I agree with the main thrust of both Articles, and so these comments raise questions around the edges of their arguments. Professor Bernstein accurately describes sociological jurisprudence and explains how its method of balancing competing social interests systematically aligned the Court with views that prevailed in other domains of public life. The Court's refusal to follow the precepts of sociological jurisprudence in Buchanan, however, allowed it to perform what Professor Bernstein calls its "traditional role" as an elitist counterweight to popular control of public policy.7 But Professor Bernstein's description of the Court's "traditional" jurisprudence needs sharpening.8

According to Professor Bernstein, the Court's "traditional" jurisprudence centered on a substantive commitment against "class" legislation.9 This commitment had its origins in the Jacksonian attack on class legislation, which Jacksonians and their heirs understood to be the result of elite control of the organs of public policy.10 The classic example of class legislation for Jacksonian jurisprudence was the establishment of the Bank of the United States, which, as Jacksonians saw it, resulted from the impact of the concentrated power of wealth on the legislative process.

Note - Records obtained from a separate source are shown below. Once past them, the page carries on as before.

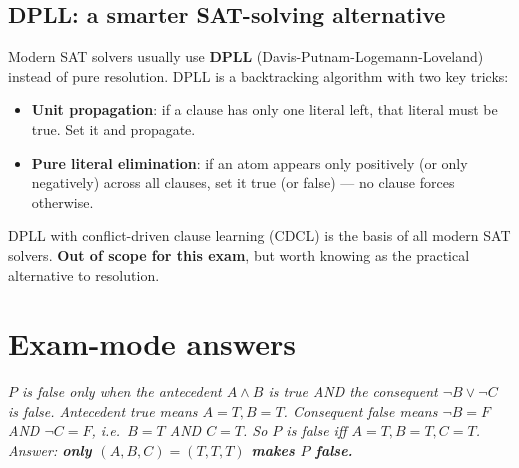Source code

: \documentclass[11pt, a4paper]{article}
\begin{document}
\subsection{DPLL: a smarter SAT-solving alternative}

Modern SAT solvers usually use \textbf{DPLL} (Davis-Putnam-Logemann-Loveland) instead of pure resolution. DPLL is a backtracking algorithm with two key tricks:

\begin{itemize}
  \item \textbf{Unit propagation}: if a clause has only one literal left, that literal must be true. Set it and propagate.
  \item \textbf{Pure literal elimination}: if an atom appears only positively (or only negatively) across all clauses, set it true (or false) — no clause forces otherwise.
\end{itemize}

DPLL with conflict-driven clause learning (CDCL) is the basis of all modern SAT solvers. \textbf{Out of scope for this exam}, but worth knowing as the practical alternative to resolution.

\section{Exam-mode answers}

\begin{exambox}[(MCQ): Consider the propositional logic sentence $P = (A \land B) \rightarrow (\neg B \lor \neg C)$. In which of the following models is $P$ false?]
\textit{$P$ is false only when the antecedent $A \land B$ is true AND the consequent $\neg B \lor \neg C$ is false. Antecedent true means $A = T, B = T$. Consequent false means $\neg B = F$ AND $\neg C = F$, i.e.\ $B = T$ AND $C = T$. So $P$ is false iff $A = T, B = T, C = T$.}\\[0.3em]
\textit{Answer: \textbf{only $(A, B, C) = (T, T, T)$ makes $P$ false.}}
\end{exambox}
\end{document}
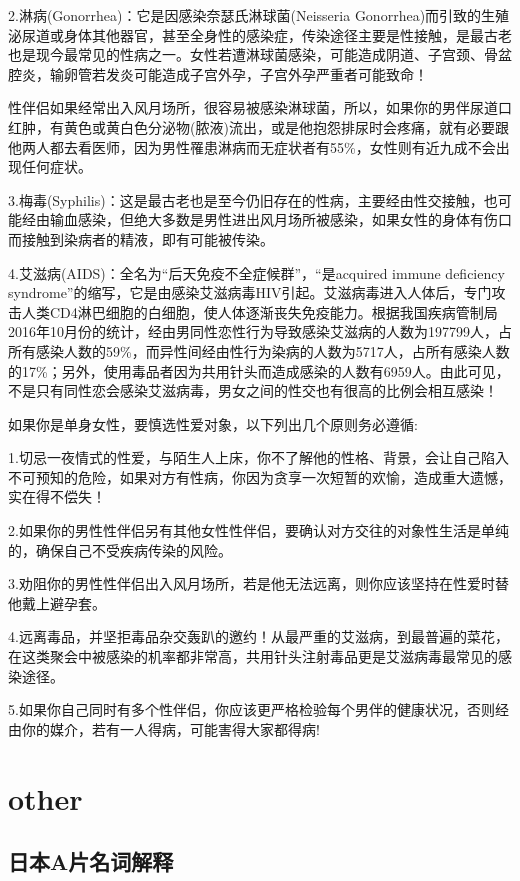 \documentclass[12pt,UTF8]{ctexbook}
\begin{document}
2.淋病(Gonorrhea)：它是因感染奈瑟氏淋球菌(Neisseria Gonorrhea)而引致的生殖泌尿道或身体其他器官，甚至全身性的感染症，传染途径主要是性接触，是最古老也是现今最常见的性病之一。女性若遭淋球菌感染，可能造成阴道、子宫颈、骨盆腔炎，输卵管若发炎可能造成子宫外孕，子宫外孕严重者可能致命！

性伴侣如果经常出入风月场所，很容易被感染淋球菌，所以，如果你的男伴尿道口红肿，有黄色或黄白色分泌物(脓液)流出，或是他抱怨排尿时会疼痛，就有必要跟他两人都去看医师，因为男性罹患淋病而无症状者有55\%，女性则有近九成不会出现任何症状。

3.梅毒(Syphilis)：这是最古老也是至今仍旧存在的性病，主要经由性交接触，也可能经由输血感染，但绝大多数是男性进出风月场所被感染，如果女性的身体有伤口而接触到染病者的精液，即有可能被传染。

4.艾滋病(AIDS)：全名为“后天免疫不全症候群”，“是acquired immune deficiency syndrome”的缩写，它是由感染艾滋病毒HIV引起。艾滋病毒进入人体后，专门攻击人类CD4淋巴细胞的白细胞，使人体逐渐丧失免疫能力。根据我国疾病管制局2016年10月份的统计，经由男同性恋性行为导致感染艾滋病的人数为197799人，占所有感染人数的59\%，而异性间经由性行为染病的人数为5717人，占所有感染人数的17\%；另外，使用毒品者因为共用针头而造成感染的人数有6959人。由此可见，不是只有同性恋会感染艾滋病毒，男女之间的性交也有很高的比例会相互感染！

如果你是单身女性，要慎选性爱对象，以下列出几个原则务必遵循:

1.切忌一夜情式的性爱，与陌生人上床，你不了解他的性格、背景，会让自己陷入不可预知的危险，如果对方有性病，你因为贪享一次短暂的欢愉，造成重大遗憾，实在得不偿失！

2.如果你的男性性伴侣另有其他女性性伴侣，要确认对方交往的对象性生活是单纯的，确保自己不受疾病传染的风险。

3.劝阻你的男性性伴侣出入风月场所，若是他无法远离，则你应该坚持在性爱时替他戴上避孕套。

4.远离毒品，并坚拒毒品杂交轰趴的邀约！从最严重的艾滋病，到最普遍的菜花，在这类聚会中被感染的机率都非常高，共用针头注射毒品更是艾滋病毒最常见的感染途径。

5.如果你自己同时有多个性伴侣，你应该更严格检验每个男伴的健康状况，否则经由你的媒介，若有一人得病，可能害得大家都得病!

\part{other}

\chapter{日本A片名词解释}
\end{document}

The idea of class legislation became generalized as the century progressed. The specific emphasis on the concentrated power of wealth was transformed into a concern about the impact of all forms of concentrated power. After the adoption of the Fourteenth Amendment, the Court could fairly interpret the Amendment as making Jacksonian jurisprudence the law of the land.ll Those who followed and transformed Jacksonian jurisprudence believed that class legislation disadvantaged ordinary, and unorganized, people.12 That is how the maximum work-hour law invalidated in Lochner v. New York13 could be seen as exemplifying class legislation: The concentrated power of organized bakery workers overbore the interests of unorganized consumers and unorganized individual bakers. …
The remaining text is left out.